◆ Material supplied
++++++++++

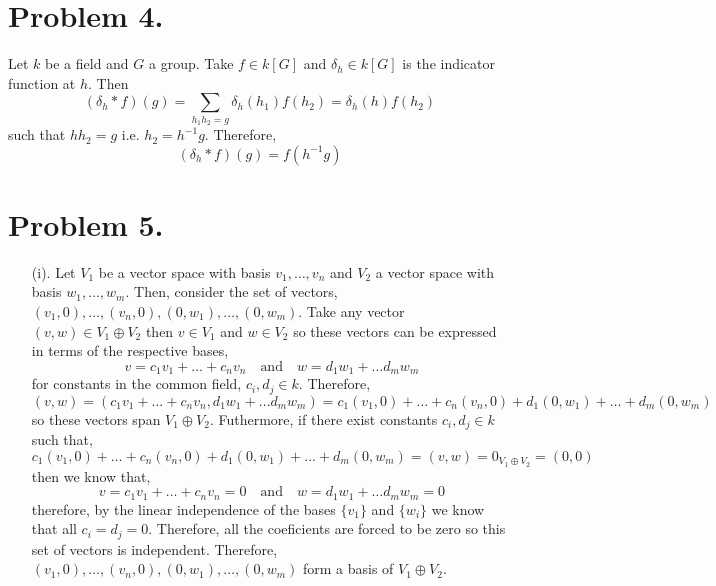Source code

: \documentclass[12pt]{extarticle}
\begin{document}
\section*{Problem 4.}

Let $k$ be a field and $G$ a group. Take $f \in k[G]$ and $\delta_h \in k[G]$ is the indicator function at $h$. Then
\[ (\delta_h * f)(g) = \sum_{h_1 h_2 = g} \delta_h(h_1) f(h_2) = \delta_h(h) f(h_2)\]
such that $h h_2 = g$ i.e. $h_2 = h^{-1} g$. Therefore,
\[ (\delta_h * f)(g) = f(h^{-1} g)\]

\section*{Problem 5.}
\begin{enumerate}
\item[(i).]
Let $V_1$ be a vector space with basis $v_1, \dots, v_n$ and $V_2$ a vector space with basis $w_1, \dots, w_m$. Then, consider the set of vectors, $(v_1, 0), \dots, (v_n, 0), (0, w_1), \dots, (0, w_m)$. Take any vector $(v, w) \in V_1 \oplus V_2$ then $v \in V_1$ 
and $w \in V_2$ so these vectors can be expressed in terms of the respective bases,
\[ v = c_1 v_1 + \dots + c_n v_n \quad \text{and} \quad w = d_1 w_1 + \dots d_m w_m\]
for constants in the common field, $c_i, d_j \in k$. Therefore,
\[(v, w) = (c_1 v_1 + \dots + c_n v_n, d_1 w_1 + \dots d_m w_m) = c_1 (v_1, 0) + \dots + c_n (v_n, 0) + d_1 (0, w_1) + \dots + d_m (0, w_m) \]
so these vectors span $V_1 \oplus V_2$. Futhermore, if there exist constants $c_i, d_j \in k$ such that,
\[ c_1 (v_1, 0) + \dots + c_n (v_n, 0) + d_1 (0, w_1) + \dots + d_m (0, w_m) = (v, w) = 0_{V_1 \oplus V_2} = (0, 0)\]
then we know that,
\[ v = c_1 v_1 + \dots + c_n v_n = 0 \quad \text{and} \quad w = d_1 w_1 + \dots d_m w_m = 0 \]
therefore, by the linear independence of the bases $\{v_1\}$ and $\{w_i\}$ we know that all $c_i = d_j = 0$. Therefore, all the coeficients are forced to be zero so this set of vectors is independent. Therefore, $(v_1, 0), \dots, (v_n, 0), (0, w_1), \dots, (0, w_m)$ form a basis of $V_1 \oplus V_2$. 


\end{enumerate}
\end{document}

++++++++++

Pictures stay out; output the lines from the top of the listing above through the line containing "d_m w_m = 0 \]", exactly as they stand.

◆ Reply to the task
Source code

: \documentclass[12pt]{extarticle}
\begin{document}
\section*{Problem 4.}

Let $k$ be a field and $G$ a group. Take $f \in k[G]$ and $\delta_h \in k[G]$ is the indicator function at $h$. Then
\[ (\delta_h * f)(g) = \sum_{h_1 h_2 = g} \delta_h(h_1) f(h_2) = \delta_h(h) f(h_2)\]
such that $h h_2 = g$ i.e. $h_2 = h^{-1} g$. Therefore,
\[ (\delta_h * f)(g) = f(h^{-1} g)\]

\section*{Problem 5.}
\begin{enumerate}
\item[(i).]
Let $V_1$ be a vector space with basis $v_1, \dots, v_n$ and $V_2$ a vector space with basis $w_1, \dots, w_m$. Then, consider the set of vectors, $(v_1, 0), \dots, (v_n, 0), (0, w_1), \dots, (0, w_m)$. Take any vector $(v, w) \in V_1 \oplus V_2$ then $v \in V_1$ 
and $w \in V_2$ so these vectors can be expressed in terms of the respective bases,
\[ v = c_1 v_1 + \dots + c_n v_n \quad \text{and} \quad w = d_1 w_1 + \dots d_m w_m\]
for constants in the common field, $c_i, d_j \in k$. Therefore,
\[(v, w) = (c_1 v_1 + \dots + c_n v_n, d_1 w_1 + \dots d_m w_m) = c_1 (v_1, 0) + \dots + c_n (v_n, 0) + d_1 (0, w_1) + \dots + d_m (0, w_m) \]
so these vectors span $V_1 \oplus V_2$. Futhermore, if there exist constants $c_i, d_j \in k$ such that,
\[ c_1 (v_1, 0) + \dots + c_n (v_n, 0) + d_1 (0, w_1) + \dots + d_m (0, w_m) = (v, w) = 0_{V_1 \oplus V_2} = (0, 0)\]
then we know that,
\[ v = c_1 v_1 + \dots + c_n v_n = 0 \quad \text{and} \quad w = d_1 w_1 + \dots d_m w_m = 0 \]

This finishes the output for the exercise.